Comment by teiferer
14 days ago
Definitely not.
"Probability" does not mean "maybe yes, maybe not, let me assign some gut feeling value measuring how much I believe something to be the case." The mathematical field of probability theory has very precise notions of what a probability is, based in a measurable probability space. None of that applies to what you are suggesting.
The Riemann Hypothesis is a conjecture that's either true or not. More precisely, either it's provable within common axioms like ZFC or its negation is. (A third alternative is that it's unprovable within ZFC but that's not commonly regarded as a realistic outcome.)
This is black and white, no probability attached. We just don't know the color at this point.
>> "Probability" does not mean "maybe yes, maybe not, let me assign some gut feeling value measuring how much I believe something to be the case."

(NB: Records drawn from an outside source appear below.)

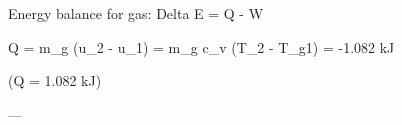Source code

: Energy balance for gas:  
Delta E = Q - W  

Q = m_g (u_2 - u_1) = m_g c_v (T_2 - T_g1) = -1.082 kJ  

(Q = 1.082 kJ)  

---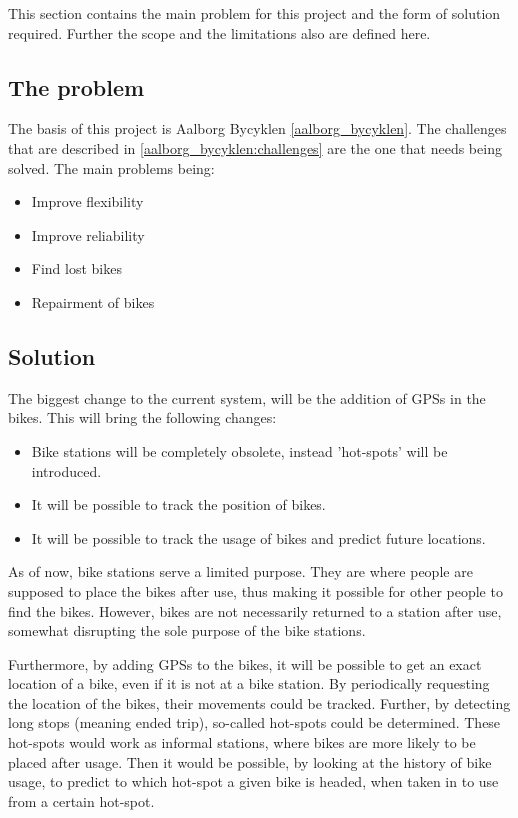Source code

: This section contains the main problem for this project and the form of solution required.
Further the scope and the limitations also are defined here.
\subsection{The problem}
The basis of this project is Aalborg Bycyklen \cref{aalborg_bycyklen}.
The challenges that are described in \cref{aalborg_bycyklen:challenges} are the one that needs being solved.
The main problems being:
\begin{itemize}
\item Improve flexibility
\item Improve reliability
\item Find lost bikes
\item Repairment of bikes
\end{itemize}

\subsection{Solution}
The biggest change to the current system, will be the addition of GPSs in the bikes.
This will bring the following changes:
\begin{itemize}
\item Bike stations will be completely obsolete, instead 'hot-spots' will be introduced.
\item It will be possible to track the position of bikes.
\item It will be possible to track the usage of bikes and predict future locations.
\end{itemize}

As of now, bike stations serve a limited purpose.
They are where people are supposed to place the bikes after use, thus making it possible for other people to find the bikes.
However, bikes are not necessarily returned to a station after use, somewhat disrupting the sole purpose of the bike stations.

Furthermore, by adding GPSs to the bikes, it will be possible to get an exact location of a bike, even if it is not at a bike station.
By periodically requesting the location of the bikes, their movements could be tracked.
Further, by detecting long stops (meaning ended trip), so-called hot-spots could be determined.
These hot-spots would work as informal stations, where bikes are more likely to be placed after usage.
Then it would be possible, by looking at the history of bike usage, to predict to which hot-spot a given bike is headed, when taken in to use from a certain hot-spot.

That's exactly what Baeysian probabilities are: gut feelings. Speaking of values attached to random variables, a good Bayesian basically pulls their probabilities out their ass. Probabilities, in that context, are nothing but arbitrary degrees of belief based on other probabilities. That's the difference with the frequentist paradigm which attempts to set the values of probabilities by observing the frequency of events. Frequentists ... believe that observing frequencies is somehow more accurate than pulling degrees of belief out one's ass, but that's just a belief itself.
You can put a theoretical sheen on things by speaking of sets or probability spaces etc, but all that follows from the basic fact that either you choose to believe, or you choose to believe because data. In either case, reasoning under uncertainty is all about accepting the fact that there is always uncertainty and there is never complete certainty under any probabilistic paradigm.

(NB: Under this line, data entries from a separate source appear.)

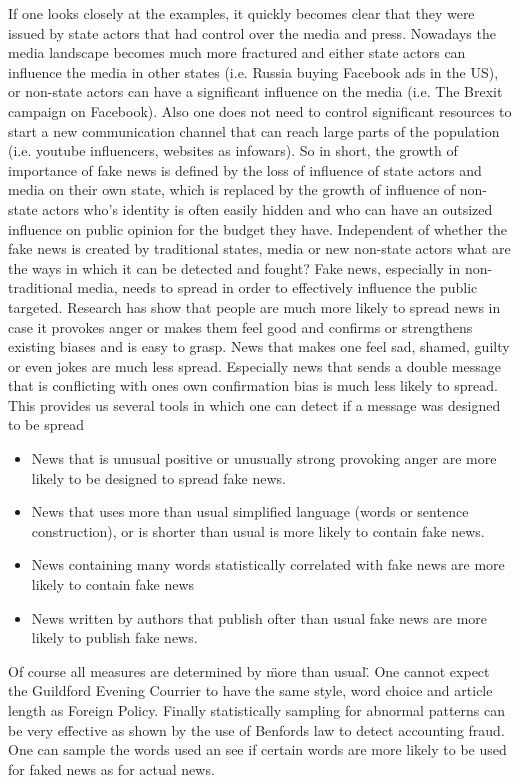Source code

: \documentclass[10pt, a4paper, twocolumn]{article} %
\begin{document}
If one looks closely at the examples, it quickly becomes clear that they were issued by state actors that had control over the media and press. Nowadays the media landscape becomes much more fractured and either state actors can influence the media in other states (i.e. Russia buying Facebook ads in the US), or non-state actors can have a significant influence on the media (i.e. The Brexit campaign on Facebook). Also one does not need to control significant resources to start a new communication channel that can reach large parts of the population (i.e. youtube influencers, websites as infowars). So in short, the growth of importance of fake news is defined by the loss of influence of state actors and media on their own state, which is replaced by the growth of influence of non-state actors who's identity is often easily hidden and who can have an outsized influence on public opinion for the budget they have.
Independent of whether the fake news is created by traditional states, media or new non-state actors what are the ways in which it can be detected and fought? Fake news, especially in non-traditional media, needs to spread in order to effectively influence the public targeted. Research has show that people are much more likely to spread news in case it provokes anger or makes them feel good and confirms or strengthens existing biases and is easy to grasp. News that makes one feel sad, shamed, guilty or even jokes are much less spread. Especially news that sends a double message that is conflicting with ones own confirmation bias is much less likely to spread. This provides us several tools in which one can detect if a message was designed to be spread
\begin{itemize}
\item News that is unusual positive or unusually strong provoking anger are more likely to be designed to spread fake news.
\item News that uses more than usual simplified language (words or sentence construction), or is shorter than usual is more likely to contain fake news.
\item News containing many words statistically correlated with fake news are more likely to contain fake news
\item News written by authors that publish ofter than usual fake news are more likely to publish fake news.
\end{itemize}
Of course all measures are determined by \"more than usual\". One cannot expect the Guildford Evening Courrier\cite{adams1979} to have the same style, word choice and article length as Foreign Policy.
Finally statistically sampling for abnormal patterns can be very effective as shown by the use of Benfords law to detect accounting fraud. One can sample the words used an see if certain words are more likely to be used for faked news as for actual news.
\end{document}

Baffling to see such a take on HN.
If I give you a die and ask about the probabiliy for a 6, then it's exactly 1/6. Being able to quantify this exactly is the great success story of probability theory. You can have a different "gut feeling", and indeed many people do (lotteries are popular), but you would be wrong. If you run this experiment a large number of times, then about 1/6 of the outcomes will be a 6, proving the 1/6 right and the deviating "gut feeling" wrong. That number is not "pulled out of somebody's ass" or some frequentist approach. It's what probability means.
Yes, that's the frequentist approach. Surely, even on HN, there is an understanding that there are two interpretations of probability?
8 replies →
It's time that mathematics need to choose it's place. Physical world is grainy and probabilistic at quantum scale and smooth amd deterministic at larger scale. Computing world is grainy and deterministic at its "quantum" scale (bits and pixels) and smooth and probabilistic at larger scale (AI). Human perception is smooth and probabilistic. Which world does mathematics model or represent? It has to strongly connect to either physical world or computing world. For being useful to humans, it needs to be smooth and probabilistic, just like how computing has become.
Please elaborate what “quantum scale” means if possible.
> Physical world is grainy and probabilistic at quantum scale and smooth amd deterministic at larger scale.
This is almost entirely backwards. Quantum Mechanics is not only fully deterministic, but even linear (in the sense of linear differential equations) - so there isn't even the problem of chaos in QM systems. QFT maintains this fundamental property. It's only the measurement, the interaction of particles with large scale objects, that is probabilistic.
And there is no dilemma - mathematics is a framework in which any of the things you mentioned can be modeled. We have mathematics that can model both deterministic and nondeterministic worlds. But the mathematical reasoning itself is always deterministic.